***

# Increase Insight into your Graph Data on Graph Studio
By Oracle Spatial and Graph Team
***

# Overview:

This notebook shows how we can access graphs in Autonomous Database instance. We can then run algorithms on and query the graph. From the result set, we can transform the result set using common datascience tools like pandas, and pyplot.

---

## Step 1: Import required libraries
This can also be done at any point in the notebook, but for simplicity, we can import all necessary libraries at the start to use them throughout the rest of the notebook.

In [None]:
from opg4py.adb import AdbClient
import pandas
import matplotlib.pyplot as plt

In [None]:
from pypgx import setloglevel
setloglevel('ROOT', 'OFF')

## Step 2: Connect to ADB
The following four paragraphs create the config for an Autonomous Database connection, creates a client connection, checks if the graph client is attached, starts the Graph Studio environment, and checks what user started the job creation job for Graph Studio.

In [None]:
config = {
          'tenancy_ocid': '<tenancy_ocid>',
          'database': '<autonomous_database_name>',
          'database_ocid': '<autonomous_database_ocid'>,
          'username': 'GRAPHUSER',
          'password': '<graphuser_password>',
          'endpoint': 'https://<hostname-prefix>.adb.<region>.oraclecloudapps.com/'
 }

client = AdbClient(config)
client.__enter__()

In [None]:
client.is_attached()

In [None]:
# If the environment is already started, the line below will throw a "IllegalStateException: environment currently attached" error.
# If so, skip the next two paragraphs

job = client.start_environment(10)
job.get()
job.get_name()

In [None]:
job.get_created_by()

## Step 3: Create PGX Session and Load Bank Graph into Memory

The next paragraph creates a pgx session.
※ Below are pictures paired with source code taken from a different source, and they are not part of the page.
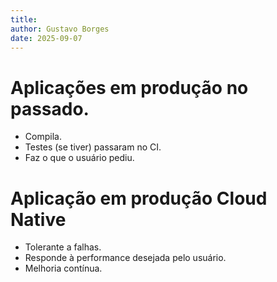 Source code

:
 ```yaml
---
title:
author: Gustavo Borges
date: 2025-09-07
---
```


# Aplicações em produção no passado.

- Compila.
- Testes (se tiver) passaram no CI.
- Faz o que o usuário pediu.

# Aplicação em produção Cloud Native

- Tolerante a falhas.
- Responde à performance desejada pelo usuário.
- Melhoria contínua.
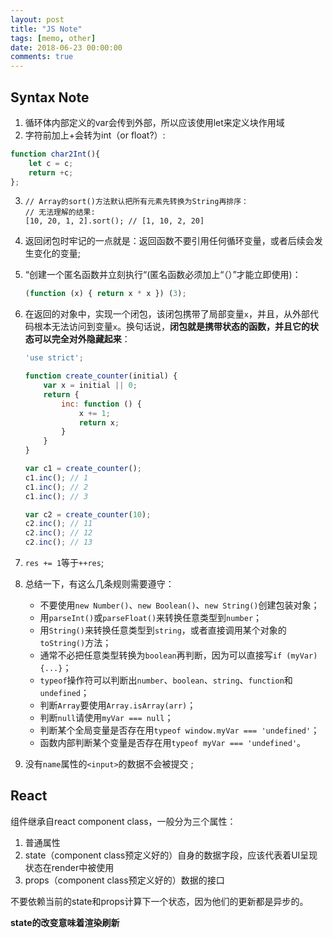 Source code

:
 ```yaml
---
layout: post
title: "JS Note"
tags: [memo, other]
date: 2018-06-23 00:00:00
comments: true
---  
```


## Syntax Note

<!--more-->  

1. 循环体内部定义的var会传到外部，所以应该使用let来定义块作用域 
2. 字符前加上+会转为int（or float?）:  

```js
function char2Int(){
    let c = c;
    return +c;
};
```

3. ```
   // Array的sort()方法默认把所有元素先转换为String再排序：
   // 无法理解的结果:
   [10, 20, 1, 2].sort(); // [1, 10, 2, 20]
   ```

4. 返回闭包时牢记的一点就是：返回函数不要引用任何循环变量，或者后续会发生变化的变量;

5. “创建一个匿名函数并立刻执行“(匿名函数必须加上“（）”才能立即使用)：  

   ```js
   (function (x) { return x * x }) (3);
   ```

6. 在返回的对象中，实现一个闭包，该闭包携带了局部变量`x`，并且，从外部代码根本无法访问到变量`x`。换句话说，**闭包就是携带状态的函数，并且它的状态可以完全对外隐藏起来**：  

   ```js
   'use strict';
   
   function create_counter(initial) {
       var x = initial || 0;
       return {
           inc: function () {
               x += 1;
               return x;
           }
       }
   }
   
   var c1 = create_counter();
   c1.inc(); // 1
   c1.inc(); // 2
   c1.inc(); // 3
   
   var c2 = create_counter(10);
   c2.inc(); // 11
   c2.inc(); // 12
   c2.inc(); // 13
   ```

7. `res += 1`等于`++res`;

8. 总结一下，有这么几条规则需要遵守：

   - 不要使用`new Number()`、`new Boolean()`、`new String()`创建包装对象；
   - 用`parseInt()`或`parseFloat()`来转换任意类型到`number`；
   - 用`String()`来转换任意类型到`string`，或者直接调用某个对象的`toString()`方法；
   - 通常不必把任意类型转换为`boolean`再判断，因为可以直接写`if (myVar) {...}`；
   - `typeof`操作符可以判断出`number`、`boolean`、`string`、`function`和`undefined`；
   - 判断`Array`要使用`Array.isArray(arr)`；
   - 判断`null`请使用`myVar === null`；
   - 判断某个全局变量是否存在用`typeof window.myVar === 'undefined'`；
   - 函数内部判断某个变量是否存在用`typeof myVar === 'undefined'`。  

9. 没有`name`属性的`<input>`的数据不会被提交 ;

## React  

组件继承自react component class，一般分为三个属性：

1. 普通属性
2. state（component class预定义好的）自身的数据字段，应该代表着UI呈现状态在render中被使用
3. props（component class预定义好的）数据的接口

不要依赖当前的state和props计算下一个状态，因为他们的更新都是异步的。



**state的改变意味着渲染刷新**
Here, we assume that you have created a BANK_GRAPH in Graph Studio. If you have not, you can launch an ADB environment with this [reference architecture](https://docs.oracle.com/en/solutions/oci-adb-graph-analytics/index.html), and find instructions to create the property graph [here](https://docs.oracle.com/en/cloud/paas/autonomous-database/csgru/create-graph-existing-relational-tables.html). 
<br />
<br />
The paragraph after checks if the Bank Graph is already loaded into memory, if it is not, it is loaded.

In [None]:
instance = client.get_pgx_instance()
session = instance.create_session("adb-session")

In [None]:
GRAPH_NAME="BANK_GRAPH";
# try getting the graph from the in-memory graph server
graph = session.get_graph(GRAPH_NAME);
# if it does not exist read it into memory
if (graph == None) :
    session.read_graph_by_name(GRAPH_NAME, "pg_view")
    print("Graph "+ GRAPH_NAME + " successfully loaded")
    graph = session.get_graph(GRAPH_NAME);
else :
    print("Graph '"+ GRAPH_NAME + "' already loaded");

## Step 4: Run PageRank Algorithm

Pagerank measures the importance of each node within the graph, based on the number incoming relationships and the importance of the corresponding source nodes

In [None]:
graph.get_or_create_vertex_property("pagerank", data_type='double', dim=0)
analyst = session.create_analyst()
analyst.pagerank(graph, tol=0.001, damping=0.85, max_iter=100, norm=False, rank='pagerank');

## Step 5: Query Graph

Run the following paragraph to query the BANK_GRAPH. This will return a result set which we can then print. Later in the notebook, we will use this result set with some common Data Science conda packages.

In [None]:
rs = graph.execute_pgql("SELECT a.acct_id, a.pagerank_2 as pagerank FROM MATCH (a) ON bank_graph ORDER BY acct_id asc")
rs.print()

## Step 6: Convert to Pandas Dataframe 

In the following paragraphs, we will convert the result set to a pandas dataframe, and gather some basic statistics from that dataframe.

In [None]:
result_df = rs.to_pandas()
print(result_df)

In [None]:
# get basic statistics for the numerical columns of a Pandas DataFrame
result_df.describe()

In [None]:
# Calculate the standard deviation of the given set of numbers, DataFrame, column, and rows
result_df.std()

## Step 7: Create Visualization Charts
With our data organized as a data frame, we can easily use the matplotlib package to create charts for further analysis.

In [None]:
result_df.plot()
plt.show()

In [None]:
rs_df = graph.execute_pgql("SELECT a.acct_id, a.pagerank_2 as pagerank FROM MATCH (a) ON bank_graph").to_pandas()
df = rs_df.sort_values(by='acct_id', ascending=False)
accounts = df['acct_id']
values = df['pagerank']
plt.bar(accounts, values, color ='maroon', width = 0.4)
plt.xlabel("Account ID")
plt.ylabel("Page Rank Value")
plt.title("Page Rank Value by Account ID")
plt.show()

## Step 8: Close PGX Session

In [None]:
# Close the session after executing all graph queries
session.close()